The Unified Carrier Registration Plan (UCR) has reported that the tax identification numbers of registrants may have been exposed during March due to “a website vulnerability (that) existed in its online National Registration System.”
From March 1 through March 28, “a UCR registrant’s Tax ID number was displayed in the status bar of the web browser of the receipt created upon completion of the registration process in the National Registration System. Immediately upon learning of the website vulnerability on March 28, the UCR eliminated the website vulnerability by completely removing the use of Tax ID numbers in the National Registration System.

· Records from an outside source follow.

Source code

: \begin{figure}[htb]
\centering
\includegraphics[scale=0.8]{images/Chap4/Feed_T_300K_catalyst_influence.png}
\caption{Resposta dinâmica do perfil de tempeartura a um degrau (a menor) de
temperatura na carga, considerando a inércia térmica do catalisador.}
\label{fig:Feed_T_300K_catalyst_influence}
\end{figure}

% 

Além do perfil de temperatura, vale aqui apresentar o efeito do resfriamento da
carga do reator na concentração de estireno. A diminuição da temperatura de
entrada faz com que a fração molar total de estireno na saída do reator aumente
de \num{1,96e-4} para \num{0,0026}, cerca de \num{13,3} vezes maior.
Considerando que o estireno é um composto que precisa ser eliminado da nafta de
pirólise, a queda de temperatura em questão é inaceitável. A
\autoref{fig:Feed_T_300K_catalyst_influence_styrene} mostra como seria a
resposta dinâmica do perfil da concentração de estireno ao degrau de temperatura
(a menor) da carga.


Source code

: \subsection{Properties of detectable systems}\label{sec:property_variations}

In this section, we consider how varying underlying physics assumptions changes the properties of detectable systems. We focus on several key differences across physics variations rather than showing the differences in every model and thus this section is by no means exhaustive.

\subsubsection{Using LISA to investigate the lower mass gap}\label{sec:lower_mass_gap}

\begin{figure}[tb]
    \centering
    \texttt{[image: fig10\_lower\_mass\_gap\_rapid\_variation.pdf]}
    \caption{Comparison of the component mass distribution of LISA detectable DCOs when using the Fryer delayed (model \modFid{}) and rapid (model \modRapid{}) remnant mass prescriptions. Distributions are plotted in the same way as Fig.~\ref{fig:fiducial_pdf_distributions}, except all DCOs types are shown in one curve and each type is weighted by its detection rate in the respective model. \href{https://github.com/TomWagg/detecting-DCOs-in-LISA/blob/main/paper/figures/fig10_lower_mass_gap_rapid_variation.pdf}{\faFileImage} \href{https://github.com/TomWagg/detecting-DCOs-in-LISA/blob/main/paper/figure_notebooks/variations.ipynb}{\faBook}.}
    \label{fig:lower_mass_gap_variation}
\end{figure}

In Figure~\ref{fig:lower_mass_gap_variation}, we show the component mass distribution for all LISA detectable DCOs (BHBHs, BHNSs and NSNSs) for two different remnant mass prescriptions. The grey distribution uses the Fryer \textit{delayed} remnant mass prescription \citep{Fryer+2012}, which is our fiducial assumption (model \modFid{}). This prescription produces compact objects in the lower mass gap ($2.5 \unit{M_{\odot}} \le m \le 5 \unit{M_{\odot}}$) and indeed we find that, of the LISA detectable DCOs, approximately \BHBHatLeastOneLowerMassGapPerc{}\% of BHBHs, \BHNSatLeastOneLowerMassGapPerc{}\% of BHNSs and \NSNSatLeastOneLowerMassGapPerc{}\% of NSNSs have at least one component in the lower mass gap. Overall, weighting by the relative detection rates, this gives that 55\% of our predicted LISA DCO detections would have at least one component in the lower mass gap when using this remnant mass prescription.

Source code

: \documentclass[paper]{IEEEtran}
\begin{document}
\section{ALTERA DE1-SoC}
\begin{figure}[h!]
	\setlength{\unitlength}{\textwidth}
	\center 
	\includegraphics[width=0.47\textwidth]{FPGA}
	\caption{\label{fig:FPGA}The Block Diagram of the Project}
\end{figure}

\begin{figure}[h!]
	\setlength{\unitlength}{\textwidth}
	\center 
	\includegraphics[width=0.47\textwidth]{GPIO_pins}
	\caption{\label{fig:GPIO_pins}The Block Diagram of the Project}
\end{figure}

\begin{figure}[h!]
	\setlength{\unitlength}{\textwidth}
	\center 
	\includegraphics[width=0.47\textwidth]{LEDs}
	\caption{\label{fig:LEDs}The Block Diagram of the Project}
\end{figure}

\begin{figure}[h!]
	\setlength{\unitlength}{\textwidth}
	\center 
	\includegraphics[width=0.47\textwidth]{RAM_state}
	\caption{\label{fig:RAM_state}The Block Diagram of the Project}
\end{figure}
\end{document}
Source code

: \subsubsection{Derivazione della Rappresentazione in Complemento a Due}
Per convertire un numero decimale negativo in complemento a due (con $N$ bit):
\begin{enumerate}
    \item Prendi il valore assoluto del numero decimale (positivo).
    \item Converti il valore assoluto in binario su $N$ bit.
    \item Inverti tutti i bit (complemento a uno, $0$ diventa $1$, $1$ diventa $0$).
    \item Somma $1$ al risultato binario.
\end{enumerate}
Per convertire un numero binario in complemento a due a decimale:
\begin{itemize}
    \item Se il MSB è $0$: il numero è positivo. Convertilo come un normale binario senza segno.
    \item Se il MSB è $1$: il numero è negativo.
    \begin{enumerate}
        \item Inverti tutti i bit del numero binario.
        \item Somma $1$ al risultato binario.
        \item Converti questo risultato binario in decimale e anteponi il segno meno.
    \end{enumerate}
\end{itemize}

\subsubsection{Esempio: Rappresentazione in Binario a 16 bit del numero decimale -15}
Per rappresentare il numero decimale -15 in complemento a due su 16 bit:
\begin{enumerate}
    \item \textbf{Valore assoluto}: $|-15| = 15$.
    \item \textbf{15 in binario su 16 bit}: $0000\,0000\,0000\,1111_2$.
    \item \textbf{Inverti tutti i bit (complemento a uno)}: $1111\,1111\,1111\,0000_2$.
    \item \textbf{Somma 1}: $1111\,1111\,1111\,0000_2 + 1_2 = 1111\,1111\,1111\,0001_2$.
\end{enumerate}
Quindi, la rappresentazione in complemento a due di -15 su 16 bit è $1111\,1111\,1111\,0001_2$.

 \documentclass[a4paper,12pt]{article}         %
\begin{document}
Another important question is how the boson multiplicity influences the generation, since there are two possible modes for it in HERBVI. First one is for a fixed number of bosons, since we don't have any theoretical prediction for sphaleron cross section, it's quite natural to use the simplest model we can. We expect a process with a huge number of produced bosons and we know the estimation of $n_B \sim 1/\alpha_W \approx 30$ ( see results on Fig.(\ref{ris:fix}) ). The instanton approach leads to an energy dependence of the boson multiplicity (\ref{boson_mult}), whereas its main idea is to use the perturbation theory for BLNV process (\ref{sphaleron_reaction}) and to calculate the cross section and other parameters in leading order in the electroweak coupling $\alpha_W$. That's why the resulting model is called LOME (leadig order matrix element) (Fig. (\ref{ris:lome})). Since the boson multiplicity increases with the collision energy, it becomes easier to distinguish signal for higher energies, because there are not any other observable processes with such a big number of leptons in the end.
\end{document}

“Shortly thereafter, the UCR hired a leading independent cybersecurity firm to perform a forensic investigation into the event.” The audit found that approximately 30,000 identification numbers may have been exposed, but, “There is no indication that a mass export of Tax ID numbers occurred.”
UCR said it submitted the list of breached numbers to the Federal Motor Carrier Safety Administration, which determined that 23,000 of the registrants used Social Security numbers as their tax identification. UCR said it will “individually notify this pool.”
The announcement continued, “As of today, the UCR is confident that there is no further risk of Tax ID number exposure. The issue has been resolved since the afternoon of March 28, 2019, and no future occurrence of displaying the Tax ID numbers of registrants can occur.”
Further information can be requested at privacy@legal.ucr.gov.
The UCR is an independent interstate compact responsible for developing, implementing and administering the National Registration System.